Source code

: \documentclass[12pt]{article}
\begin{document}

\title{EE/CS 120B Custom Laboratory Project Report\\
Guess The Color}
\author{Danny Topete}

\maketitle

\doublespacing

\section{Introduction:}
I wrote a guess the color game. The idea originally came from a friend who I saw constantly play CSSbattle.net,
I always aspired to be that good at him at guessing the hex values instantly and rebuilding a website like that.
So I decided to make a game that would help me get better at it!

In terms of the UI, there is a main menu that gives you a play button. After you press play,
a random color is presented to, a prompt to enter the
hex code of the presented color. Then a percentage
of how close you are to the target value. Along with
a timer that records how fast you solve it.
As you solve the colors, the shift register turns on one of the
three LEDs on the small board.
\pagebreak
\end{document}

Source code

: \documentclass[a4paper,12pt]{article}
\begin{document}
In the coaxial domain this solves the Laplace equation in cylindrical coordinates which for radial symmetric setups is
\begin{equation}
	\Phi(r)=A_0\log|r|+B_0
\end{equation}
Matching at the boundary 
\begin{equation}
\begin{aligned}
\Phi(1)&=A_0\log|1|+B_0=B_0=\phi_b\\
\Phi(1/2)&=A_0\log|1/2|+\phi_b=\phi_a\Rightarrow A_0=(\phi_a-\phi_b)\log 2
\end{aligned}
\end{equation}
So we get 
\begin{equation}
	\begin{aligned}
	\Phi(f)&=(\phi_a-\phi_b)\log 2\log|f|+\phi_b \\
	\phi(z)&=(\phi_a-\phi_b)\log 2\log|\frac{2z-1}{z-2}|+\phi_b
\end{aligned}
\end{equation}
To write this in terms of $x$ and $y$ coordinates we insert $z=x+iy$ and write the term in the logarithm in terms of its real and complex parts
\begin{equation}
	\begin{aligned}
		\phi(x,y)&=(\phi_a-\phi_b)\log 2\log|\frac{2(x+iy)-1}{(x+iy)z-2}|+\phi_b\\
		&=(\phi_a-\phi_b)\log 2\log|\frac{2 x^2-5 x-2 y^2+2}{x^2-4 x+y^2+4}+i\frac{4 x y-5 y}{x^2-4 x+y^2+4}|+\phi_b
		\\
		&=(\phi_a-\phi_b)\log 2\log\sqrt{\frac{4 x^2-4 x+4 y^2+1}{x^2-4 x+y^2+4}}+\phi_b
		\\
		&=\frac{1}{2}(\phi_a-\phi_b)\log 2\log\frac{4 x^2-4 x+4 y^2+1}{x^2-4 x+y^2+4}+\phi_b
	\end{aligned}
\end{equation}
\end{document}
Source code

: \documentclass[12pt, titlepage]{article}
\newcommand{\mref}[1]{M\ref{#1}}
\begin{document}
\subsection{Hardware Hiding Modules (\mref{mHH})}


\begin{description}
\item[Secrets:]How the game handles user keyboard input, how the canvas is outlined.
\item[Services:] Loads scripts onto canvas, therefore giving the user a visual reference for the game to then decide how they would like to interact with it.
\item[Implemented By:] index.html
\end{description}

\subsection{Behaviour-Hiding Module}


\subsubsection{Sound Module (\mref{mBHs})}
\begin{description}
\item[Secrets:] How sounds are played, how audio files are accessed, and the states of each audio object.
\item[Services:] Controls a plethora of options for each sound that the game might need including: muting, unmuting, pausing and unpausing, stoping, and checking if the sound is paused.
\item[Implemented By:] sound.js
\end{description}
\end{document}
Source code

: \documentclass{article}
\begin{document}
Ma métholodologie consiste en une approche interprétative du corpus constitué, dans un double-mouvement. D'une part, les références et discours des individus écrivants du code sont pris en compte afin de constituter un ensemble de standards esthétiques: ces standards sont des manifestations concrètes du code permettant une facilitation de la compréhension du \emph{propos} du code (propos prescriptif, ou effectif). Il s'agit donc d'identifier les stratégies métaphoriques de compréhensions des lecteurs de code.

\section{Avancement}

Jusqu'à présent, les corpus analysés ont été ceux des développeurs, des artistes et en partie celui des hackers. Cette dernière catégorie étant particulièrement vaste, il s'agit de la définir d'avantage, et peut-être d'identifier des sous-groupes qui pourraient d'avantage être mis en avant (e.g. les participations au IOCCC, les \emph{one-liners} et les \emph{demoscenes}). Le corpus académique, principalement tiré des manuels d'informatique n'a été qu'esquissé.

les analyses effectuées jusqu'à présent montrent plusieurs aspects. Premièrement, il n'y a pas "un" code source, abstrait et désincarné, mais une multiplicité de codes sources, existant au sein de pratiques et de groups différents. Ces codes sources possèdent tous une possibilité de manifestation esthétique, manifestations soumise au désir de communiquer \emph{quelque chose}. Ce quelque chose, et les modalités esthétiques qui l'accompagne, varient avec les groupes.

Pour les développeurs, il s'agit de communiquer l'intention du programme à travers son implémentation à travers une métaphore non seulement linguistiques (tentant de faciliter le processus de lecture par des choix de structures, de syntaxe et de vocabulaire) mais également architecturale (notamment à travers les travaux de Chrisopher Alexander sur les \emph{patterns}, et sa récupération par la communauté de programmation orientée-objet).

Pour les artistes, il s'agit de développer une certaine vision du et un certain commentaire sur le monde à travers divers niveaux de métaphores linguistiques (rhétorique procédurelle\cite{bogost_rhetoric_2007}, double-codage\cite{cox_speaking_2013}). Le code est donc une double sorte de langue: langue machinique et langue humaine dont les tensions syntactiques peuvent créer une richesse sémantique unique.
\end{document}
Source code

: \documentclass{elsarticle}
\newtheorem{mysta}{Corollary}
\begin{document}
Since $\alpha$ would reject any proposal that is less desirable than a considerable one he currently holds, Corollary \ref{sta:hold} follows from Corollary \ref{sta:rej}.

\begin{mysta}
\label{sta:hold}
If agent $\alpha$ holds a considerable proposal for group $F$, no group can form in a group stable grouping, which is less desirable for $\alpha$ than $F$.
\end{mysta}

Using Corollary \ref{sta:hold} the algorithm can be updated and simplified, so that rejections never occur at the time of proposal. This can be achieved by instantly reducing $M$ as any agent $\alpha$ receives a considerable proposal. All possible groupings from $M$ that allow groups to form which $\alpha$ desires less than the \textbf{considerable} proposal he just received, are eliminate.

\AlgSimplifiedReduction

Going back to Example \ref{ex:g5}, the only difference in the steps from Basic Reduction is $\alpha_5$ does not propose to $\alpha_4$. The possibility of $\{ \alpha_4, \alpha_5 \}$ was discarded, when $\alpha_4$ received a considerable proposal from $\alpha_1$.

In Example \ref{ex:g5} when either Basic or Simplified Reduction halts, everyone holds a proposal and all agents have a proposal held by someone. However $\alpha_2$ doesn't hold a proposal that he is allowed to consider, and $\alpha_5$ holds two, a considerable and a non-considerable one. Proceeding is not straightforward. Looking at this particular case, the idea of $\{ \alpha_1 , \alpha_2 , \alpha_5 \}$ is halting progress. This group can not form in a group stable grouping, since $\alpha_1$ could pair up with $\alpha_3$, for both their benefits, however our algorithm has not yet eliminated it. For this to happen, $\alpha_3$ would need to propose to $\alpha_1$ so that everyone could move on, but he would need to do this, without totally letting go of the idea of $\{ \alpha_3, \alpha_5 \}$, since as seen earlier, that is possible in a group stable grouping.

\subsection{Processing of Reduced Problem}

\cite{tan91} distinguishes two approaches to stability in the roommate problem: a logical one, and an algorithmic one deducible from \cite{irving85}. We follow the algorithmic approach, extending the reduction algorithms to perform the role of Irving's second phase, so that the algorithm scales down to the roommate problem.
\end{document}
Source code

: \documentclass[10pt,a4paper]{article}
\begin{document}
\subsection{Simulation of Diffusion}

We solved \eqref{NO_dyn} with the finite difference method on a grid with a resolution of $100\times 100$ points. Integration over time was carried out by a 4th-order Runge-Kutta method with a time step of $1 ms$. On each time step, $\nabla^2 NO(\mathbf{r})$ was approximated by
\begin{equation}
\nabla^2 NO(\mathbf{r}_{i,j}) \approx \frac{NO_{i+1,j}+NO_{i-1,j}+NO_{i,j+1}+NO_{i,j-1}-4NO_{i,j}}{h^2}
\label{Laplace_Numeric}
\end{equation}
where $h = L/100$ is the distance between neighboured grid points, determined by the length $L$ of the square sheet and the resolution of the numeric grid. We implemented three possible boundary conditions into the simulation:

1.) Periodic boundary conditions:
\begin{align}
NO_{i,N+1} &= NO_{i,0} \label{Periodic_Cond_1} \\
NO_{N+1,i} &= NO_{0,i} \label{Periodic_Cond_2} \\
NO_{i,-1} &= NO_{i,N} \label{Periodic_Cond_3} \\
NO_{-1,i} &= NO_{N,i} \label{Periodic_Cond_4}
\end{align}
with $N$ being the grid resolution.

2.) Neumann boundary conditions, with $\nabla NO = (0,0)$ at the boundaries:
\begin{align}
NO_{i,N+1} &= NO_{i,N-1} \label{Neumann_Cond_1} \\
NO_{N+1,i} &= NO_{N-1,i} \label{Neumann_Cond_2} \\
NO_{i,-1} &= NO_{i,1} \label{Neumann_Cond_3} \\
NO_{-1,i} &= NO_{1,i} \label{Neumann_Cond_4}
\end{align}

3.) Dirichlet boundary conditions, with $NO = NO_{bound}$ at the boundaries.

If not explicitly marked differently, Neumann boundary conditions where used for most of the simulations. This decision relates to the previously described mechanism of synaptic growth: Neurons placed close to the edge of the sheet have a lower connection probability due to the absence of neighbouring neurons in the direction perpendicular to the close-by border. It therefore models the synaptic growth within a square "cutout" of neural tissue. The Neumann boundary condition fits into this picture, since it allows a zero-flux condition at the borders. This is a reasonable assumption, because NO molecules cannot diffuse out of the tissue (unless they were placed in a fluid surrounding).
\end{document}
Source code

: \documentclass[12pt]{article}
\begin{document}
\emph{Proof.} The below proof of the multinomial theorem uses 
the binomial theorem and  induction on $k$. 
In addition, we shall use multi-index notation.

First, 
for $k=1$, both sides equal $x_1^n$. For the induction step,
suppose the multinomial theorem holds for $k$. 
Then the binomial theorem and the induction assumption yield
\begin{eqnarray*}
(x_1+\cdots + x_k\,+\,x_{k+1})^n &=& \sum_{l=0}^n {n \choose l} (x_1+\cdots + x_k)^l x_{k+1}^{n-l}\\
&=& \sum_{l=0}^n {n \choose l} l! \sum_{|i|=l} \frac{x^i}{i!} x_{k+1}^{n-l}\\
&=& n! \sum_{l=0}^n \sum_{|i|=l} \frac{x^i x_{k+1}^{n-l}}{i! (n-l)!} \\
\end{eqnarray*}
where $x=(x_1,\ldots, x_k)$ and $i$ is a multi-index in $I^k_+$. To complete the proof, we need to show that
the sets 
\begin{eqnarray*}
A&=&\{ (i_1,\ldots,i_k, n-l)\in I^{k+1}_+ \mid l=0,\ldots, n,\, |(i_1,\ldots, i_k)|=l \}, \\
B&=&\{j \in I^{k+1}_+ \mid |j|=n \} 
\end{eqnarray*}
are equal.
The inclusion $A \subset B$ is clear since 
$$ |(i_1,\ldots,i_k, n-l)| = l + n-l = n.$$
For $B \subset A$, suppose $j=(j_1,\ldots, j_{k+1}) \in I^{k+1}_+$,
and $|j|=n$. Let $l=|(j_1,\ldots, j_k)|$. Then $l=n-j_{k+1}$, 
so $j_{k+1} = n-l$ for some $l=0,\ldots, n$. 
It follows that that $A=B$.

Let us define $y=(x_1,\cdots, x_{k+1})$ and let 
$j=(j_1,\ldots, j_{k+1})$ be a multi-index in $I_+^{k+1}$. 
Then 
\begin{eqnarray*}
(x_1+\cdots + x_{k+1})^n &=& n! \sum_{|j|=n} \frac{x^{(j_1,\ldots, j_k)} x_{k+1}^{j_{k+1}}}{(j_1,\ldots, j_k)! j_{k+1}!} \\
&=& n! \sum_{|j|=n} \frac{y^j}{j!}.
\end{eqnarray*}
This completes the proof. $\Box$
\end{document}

◆ ◆ ◆ ◆ ◆

Scan the material above for the string "stable", and copy every line where it is found.

YOUR RESPONSE
If agent $\alpha$ holds a considerable proposal for group $F$, no group can form in a group stable grouping, which is less desirable for $\alpha$ than $F$.
In Example \ref{ex:g5} when either Basic or Simplified Reduction halts, everyone holds a proposal and all agents have a proposal held by someone. However $\alpha_2$ doesn't hold a proposal that he is allowed to consider, and $\alpha_5$ holds two, a considerable and a non-considerable one. Proceeding is not straightforward. Looking at this particular case, the idea of $\{ \alpha_1 , \alpha_2 , \alpha_5 \}$ is halting progress. This group can not form in a group stable grouping, since $\alpha_1$ could pair up with $\alpha_3$, for both their benefits, however our algorithm has not yet eliminated it. For this to happen, $\alpha_3$ would need to propose to $\alpha_1$ so that everyone could move on, but he would need to do this, without totally letting go of the idea of $\{ \alpha_3, \alpha_5 \}$, since as seen earlier, that is possible in a group stable grouping.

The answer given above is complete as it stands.